Product Shapes Culture
"I have this theory that the type of product you're building very much influences the way that you think... At Spotify they do an incredible amount of talking about problems... I imagined that was because Spotify is a very auditory product. Everyone there thinks about music, sound, podcasts, that is their mindset." - Cameron Adams
What It Is
Product Shapes Culture is the insight that the nature of your product fundamentally influences your organizational thinking patterns, communication styles, and decision-making processes. At Canva, this manifests as a deeply visual culture—everything is about seeing ideas, creating mock-ups, and presenting visions visually. At Spotify, it manifests as a more auditory/verbal culture where problems are hashed out through conversation.
This isn't just a quirky observation; it has practical implications for hiring, onboarding, and how new leaders succeed or fail within an organization.
How It Works
The Core Theory:
- Companies naturally develop thinking styles that match their product domain
- Auditory products (music, podcasts) → verbal/discussion-based cultures
- Visual products (design tools) → visual/prototype-based cultures
- This affects meeting styles, decision-making, and communication norms
At Canva (Visual Product):
- Visions must be seen, not just described
- Ideas require mock-ups and prototypes
- You need to "get that idea out of your head and present it in a visual form"

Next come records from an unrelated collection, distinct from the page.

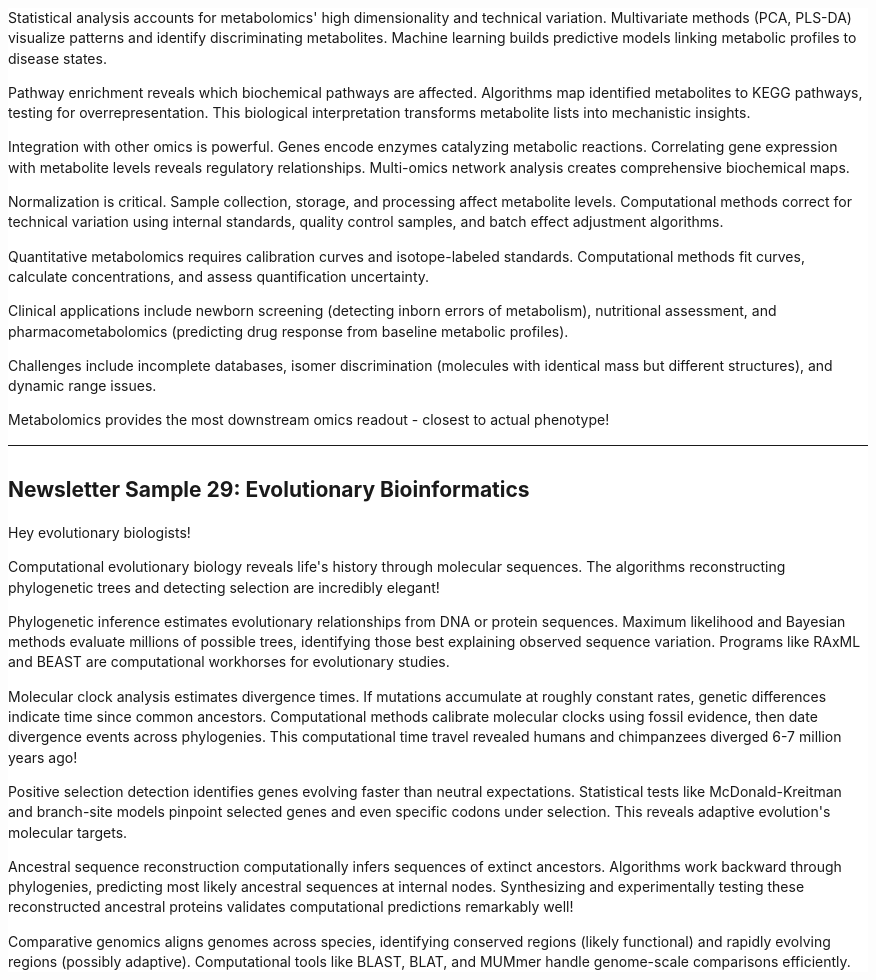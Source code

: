 Statistical analysis accounts for metabolomics' high dimensionality and technical variation. Multivariate methods (PCA, PLS-DA) visualize patterns and identify discriminating metabolites. Machine learning builds predictive models linking metabolic profiles to disease states.

Pathway enrichment reveals which biochemical pathways are affected. Algorithms map identified metabolites to KEGG pathways, testing for overrepresentation. This biological interpretation transforms metabolite lists into mechanistic insights.

Integration with other omics is powerful. Genes encode enzymes catalyzing metabolic reactions. Correlating gene expression with metabolite levels reveals regulatory relationships. Multi-omics network analysis creates comprehensive biochemical maps.

Normalization is critical. Sample collection, storage, and processing affect metabolite levels. Computational methods correct for technical variation using internal standards, quality control samples, and batch effect adjustment algorithms.

Quantitative metabolomics requires calibration curves and isotope-labeled standards. Computational methods fit curves, calculate concentrations, and assess quantification uncertainty.

Clinical applications include newborn screening (detecting inborn errors of metabolism), nutritional assessment, and pharmacometabolomics (predicting drug response from baseline metabolic profiles).

Challenges include incomplete databases, isomer discrimination (molecules with identical mass but different structures), and dynamic range issues.

Metabolomics provides the most downstream omics readout - closest to actual phenotype!

---

## Newsletter Sample 29: Evolutionary Bioinformatics

Hey evolutionary biologists! 

Computational evolutionary biology reveals life's history through molecular sequences. The algorithms reconstructing phylogenetic trees and detecting selection are incredibly elegant!

Phylogenetic inference estimates evolutionary relationships from DNA or protein sequences. Maximum likelihood and Bayesian methods evaluate millions of possible trees, identifying those best explaining observed sequence variation. Programs like RAxML and BEAST are computational workhorses for evolutionary studies.

Molecular clock analysis estimates divergence times. If mutations accumulate at roughly constant rates, genetic differences indicate time since common ancestors. Computational methods calibrate molecular clocks using fossil evidence, then date divergence events across phylogenies. This computational time travel revealed humans and chimpanzees diverged 6-7 million years ago!

Positive selection detection identifies genes evolving faster than neutral expectations. Statistical tests like McDonald-Kreitman and branch-site models pinpoint selected genes and even specific codons under selection. This reveals adaptive evolution's molecular targets.

Ancestral sequence reconstruction computationally infers sequences of extinct ancestors. Algorithms work backward through phylogenies, predicting most likely ancestral sequences at internal nodes. Synthesizing and experimentally testing these reconstructed ancestral proteins validates computational predictions remarkably well!

Comparative genomics aligns genomes across species, identifying conserved regions (likely functional) and rapidly evolving regions (possibly adaptive). Computational tools like BLAST, BLAT, and MUMmer handle genome-scale comparisons efficiently.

- Non-visual thinkers struggle to communicate effectively
At Spotify (Auditory Product):
- Extensive talking and discussion about problems
- Ideas hashed out through conversation
- The mindset is built around music, sound, and podcasts
How to Apply It
Identify your product's nature - Is it visual, auditory, tactile, data-driven, narrative-based?
Examine your culture - How do decisions actually get made? Through conversation, documents, prototypes, data?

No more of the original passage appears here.